Compared to other entries in the genre, or music written for a similar kind of film, this ship has no sails, its crew is starving to death, and the captain shoots leaks into its sides himself.
For those who already know my reviews for the other two Pirates scores this won't be surprising, but I don't really like this score. Which is a great improvement over Dead Man's Chest, though, which I genuinely hate.
I heard it the first time and found it okay. Then a second time, a third, a fourth time. And each time it got worse.
Zimmer's principal idea for "Hoist The Colours" is good, and it may be the only truly original track on the album. That and the World's End theme, which heavily reminds me of Titanic. The rest is typical Zimmer, which means it varies between "noise", "padding", "static", "loud", "extremely loud", and "one-more-minute-and-my-ears-bleed loud" - the Hans Zimmer equivalent of the traditional p-mp-mf-f-ff-fff.
Established themes from Dead Man's Chest, "Jack Sparrow" and "Davy Jones", for better or worse, return here, and don't do much or go someplace new. The themes don't resolve, and quite understandably so, since they had neither much substance, nor any remarkable versatility from the get go. They are not strong enough to survive outside of Zimmer's comfortable approach to all of his scores. This approach of overly simplistic chord progressions and über-harmonic movements not only lack style and substance, it also proves that any children's song can sound heroic or dramatic with sufficiently bombastic orchestrations.
And this approach is applied to every theme, no matter how big or small. Only Zimmer can, or should I say dares, to take a relatively small idea of romance between two people and make it sound as important as a historic war.
Subtlety is still a word unknown to Zimmer.
And there's only so much bombast a score can hammer on your ears with, until you don't believe in the score's intelligence anymore.
Hans Zimmer himself calls this score flamboyant and "swashbuckling". But the music says something different. But Zimmer can't be flamboyant because he insists on his masculine style of overboarding and overbearing brass and percussion. The best he can do is achieve a sense of overly dramatic adventure.

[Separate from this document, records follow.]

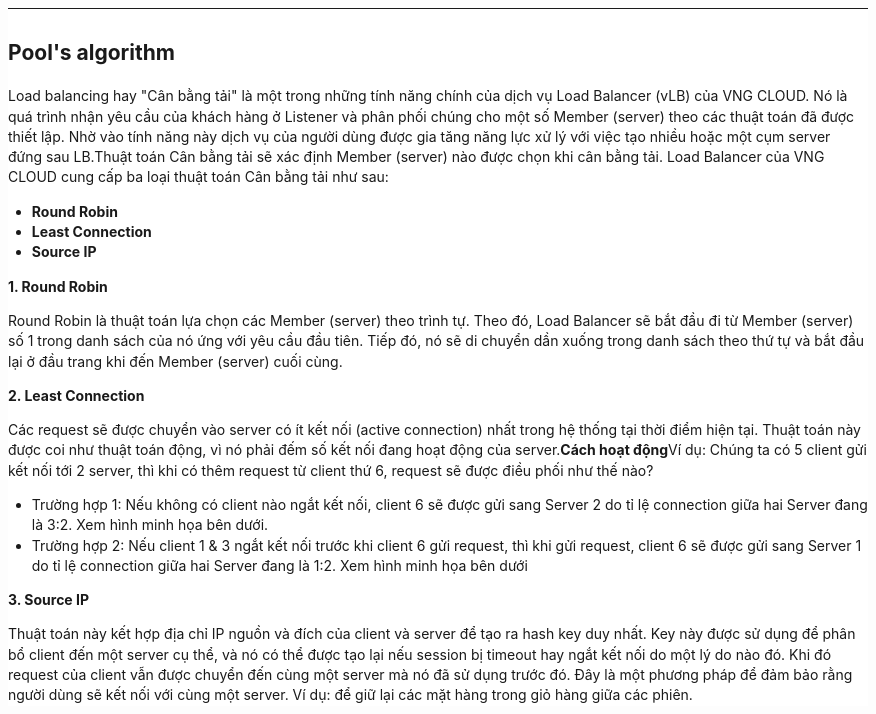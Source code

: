 ***

## Pool's algorithm

Load balancing hay "Cân bằng tải" là một trong những tính năng chính của dịch vụ Load Balancer (vLB) của VNG CLOUD. Nó là quá trình nhận yêu cầu của khách hàng ở Listener và phân phối chúng cho một số Member (server) theo các thuật toán đã được thiết lập. Nhờ vào tính năng này dịch vụ của người dùng được gia tăng năng lực xử lý với việc tạo nhiều hoặc một cụm server đứng sau LB.Thuật toán Cân bằng tải sẽ xác định Member (server) nào được chọn khi cân bằng tải. Load Balancer của VNG CLOUD cung cấp ba loại thuật toán Cân bằng tải như sau:

* **Round Robin**
* **Least Connection**
* **Source IP**

**1. Round Robin**

Round Robin là thuật toán lựa chọn các Member (server) theo trình tự. Theo đó, Load Balancer sẽ bắt đầu đi từ Member (server) số 1 trong danh sách của nó ứng với yêu cầu đầu tiên. Tiếp đó, nó sẽ di chuyển dần xuống trong danh sách theo thứ tự và bắt đầu lại ở đầu trang khi đến Member (server) cuối cùng.

**2. Least Connection**

Các request sẽ được chuyển vào server có ít kết nối (active connection) nhất trong hệ thống tại thời điểm hiện tại. Thuật toán này được coi như thuật toán động, vì nó phải đếm số kết nối đang hoạt động của server.**Cách hoạt động**Ví dụ: Chúng ta có 5 client gửi kết nối tới 2 server, thì khi có thêm request từ client thứ 6, request sẽ được điều phối như thế nào?

* Trường hợp 1: Nếu không có client nào ngắt kết nối, client 6 sẽ được gửi sang Server 2 do tỉ lệ connection giữa hai Server đang là 3:2. Xem hình minh họa bên dưới.
* Trường hợp 2: Nếu client 1 & 3 ngắt kết nối trước khi client 6 gửi request, thì khi gửi request, client 6 sẽ được gửi sang Server 1 do tỉ lệ connection giữa hai Server đang là 1:2. Xem hình minh họa bên dưới

**3. Source IP**

Thuật toán này kết hợp địa chỉ IP nguồn và đích của client và server để tạo ra hash key duy nhất. Key này được sử dụng để phân bổ client đến một server cụ thể, và nó có thể được tạo lại nếu session bị timeout hay ngắt kết nối do một lý do nào đó. Khi đó request của client vẫn được chuyển đến cùng một server mà nó đã sử dụng trước đó. Đây là một phương pháp để đảm bảo rằng người dùng sẽ kết nối với cùng một server. Ví dụ: để giữ lại các mặt hàng trong giỏ hàng giữa các phiên.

I know people in the theatre are going to laugh long and hard when they see Will and Elizabeth marrying to the tones of Tara's Theme from Gone With The Wind. Is this a conscious decision from Zimmer? How can anyone write such music and not see the blatant similarity, not to say rip-off?
Then, Zimmer says he didn't want Singapore to sound too asian. I can't imagine music sounding more asian than "Singapore". Listen to Memoirs Of A Geisha and hear how delicate chinese music can be interwoven with our music styles. Some may say it's a wrong comparison, but these are the standards Hans Zimmer has to be measured by. And he's lightyears away from it, that's the cruel "truth" (in the vaguest meaning of the word).
What else? Music from Dead Man's Chest being recycled note for note and instrument for instrument in "I don't think now is the best time", choir pieces that sound like they've been edited into the film from The Da Vinci Code, cues like "Up Is Down" and "Multiple Jacks" that seem to more satisfy the desires of the composer than the needs of the film ... who knows? Maybe a couple of co-writers had the chance to go wild on one of these ...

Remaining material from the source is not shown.